There’s a good deal of jazz and blues influence in her arrangements, that much is clear. But she keeps all her instrumentation simple, sitting at her piano or layering the acoustic guitars. (And let’s not forget that steel guitar in “California”.) It leaves wide open space for her vocal.
“Reading Rolling Stone, reading Vogue…just wait until my skin turns brown, then I’m going on…will you take me as I am, strung out on another man?”
You must pay attention to the lyrics. They’re like stories, detailed ones that require your attention, as though she’s talking with you in the moment, and not almost 50 years later from a turntable. People who claim to not like Joni Mitchell are probably listening to her at a surface level, and she just refuses to work like that. None of the songs on “Blue” are terribly long, but they’re filling and rich.
“I remember that time you told me, you said, love is touching souls. Surely you touched mine, cuz’ part of you pours out of me in these lines from time to time.”
“Case of You” was, and likely always will be, my favorite track on the album. It was one of the first Joni tracks I was ever introduced to. (The other was “Circle Game”.) There’s not really much else to say about it, it’s written that well.
“Cynical and drunk and boring someone in some dark cafe.”
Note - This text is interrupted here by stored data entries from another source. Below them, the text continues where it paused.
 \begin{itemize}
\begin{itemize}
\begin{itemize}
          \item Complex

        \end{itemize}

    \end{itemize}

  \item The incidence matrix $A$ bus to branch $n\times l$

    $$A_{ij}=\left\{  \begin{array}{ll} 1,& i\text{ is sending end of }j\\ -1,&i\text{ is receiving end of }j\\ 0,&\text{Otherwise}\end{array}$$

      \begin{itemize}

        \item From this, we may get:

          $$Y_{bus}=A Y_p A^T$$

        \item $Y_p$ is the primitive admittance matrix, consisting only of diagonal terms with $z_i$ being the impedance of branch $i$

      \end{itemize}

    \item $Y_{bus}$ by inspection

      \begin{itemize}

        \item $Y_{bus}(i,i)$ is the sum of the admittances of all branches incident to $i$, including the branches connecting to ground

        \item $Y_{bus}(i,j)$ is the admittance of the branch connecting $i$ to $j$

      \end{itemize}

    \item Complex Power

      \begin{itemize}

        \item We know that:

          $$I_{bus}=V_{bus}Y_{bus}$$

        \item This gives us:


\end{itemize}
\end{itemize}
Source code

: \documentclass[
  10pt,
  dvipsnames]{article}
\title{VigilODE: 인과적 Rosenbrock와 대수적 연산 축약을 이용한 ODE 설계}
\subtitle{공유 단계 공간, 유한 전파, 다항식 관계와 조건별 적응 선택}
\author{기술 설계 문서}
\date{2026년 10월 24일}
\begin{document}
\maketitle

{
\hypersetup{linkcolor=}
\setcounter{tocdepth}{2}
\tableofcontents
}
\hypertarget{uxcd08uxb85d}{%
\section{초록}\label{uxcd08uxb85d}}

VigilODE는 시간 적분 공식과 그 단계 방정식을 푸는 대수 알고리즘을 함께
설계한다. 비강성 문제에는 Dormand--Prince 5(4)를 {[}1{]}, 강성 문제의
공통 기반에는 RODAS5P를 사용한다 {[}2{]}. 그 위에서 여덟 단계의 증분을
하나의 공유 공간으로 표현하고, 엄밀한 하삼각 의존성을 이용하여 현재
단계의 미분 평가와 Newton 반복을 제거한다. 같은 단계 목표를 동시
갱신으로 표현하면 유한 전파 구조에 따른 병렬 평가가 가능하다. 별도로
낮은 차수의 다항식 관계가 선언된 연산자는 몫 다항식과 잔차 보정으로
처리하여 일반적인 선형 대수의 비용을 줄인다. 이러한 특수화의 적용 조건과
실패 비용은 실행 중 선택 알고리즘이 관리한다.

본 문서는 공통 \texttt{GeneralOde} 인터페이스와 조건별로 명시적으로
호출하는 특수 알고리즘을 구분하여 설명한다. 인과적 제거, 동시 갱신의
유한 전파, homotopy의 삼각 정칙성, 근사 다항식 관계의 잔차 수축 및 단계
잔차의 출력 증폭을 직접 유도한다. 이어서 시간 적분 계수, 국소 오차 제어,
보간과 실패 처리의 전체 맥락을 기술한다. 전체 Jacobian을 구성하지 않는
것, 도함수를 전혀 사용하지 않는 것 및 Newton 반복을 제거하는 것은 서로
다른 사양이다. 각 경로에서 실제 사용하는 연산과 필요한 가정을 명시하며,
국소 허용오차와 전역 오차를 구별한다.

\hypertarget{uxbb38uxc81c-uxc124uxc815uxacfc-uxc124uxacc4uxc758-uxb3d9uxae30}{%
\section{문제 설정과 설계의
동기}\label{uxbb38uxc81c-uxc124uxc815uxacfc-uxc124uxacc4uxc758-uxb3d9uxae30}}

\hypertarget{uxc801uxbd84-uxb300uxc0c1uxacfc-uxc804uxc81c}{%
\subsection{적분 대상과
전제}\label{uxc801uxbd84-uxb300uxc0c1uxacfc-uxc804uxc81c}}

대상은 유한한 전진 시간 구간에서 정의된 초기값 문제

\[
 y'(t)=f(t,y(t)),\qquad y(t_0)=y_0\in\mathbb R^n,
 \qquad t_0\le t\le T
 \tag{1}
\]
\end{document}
This album is brilliant for the same reasons “Wildflowers” by Tom Petty is brilliant, or Bruce Springsteen’s “The River”. It’s painfully simple and painfully detailed all at the same time. And it’s chock full with so much human emotion it’s almost hard to wrap your head around. It makes listening soothing, and also a challenge. Isn’t that the mark of a good record? If it doesn’t make you think about what you’re hearing, if it doesn’t reflect on you in some way, what is the point? Maybe that’s why Joni has stepped away from the music world more and more in recent years. (Of course, coupled with her health.) There aren’t as many people making those albums anymore. At least we still have “Blue”.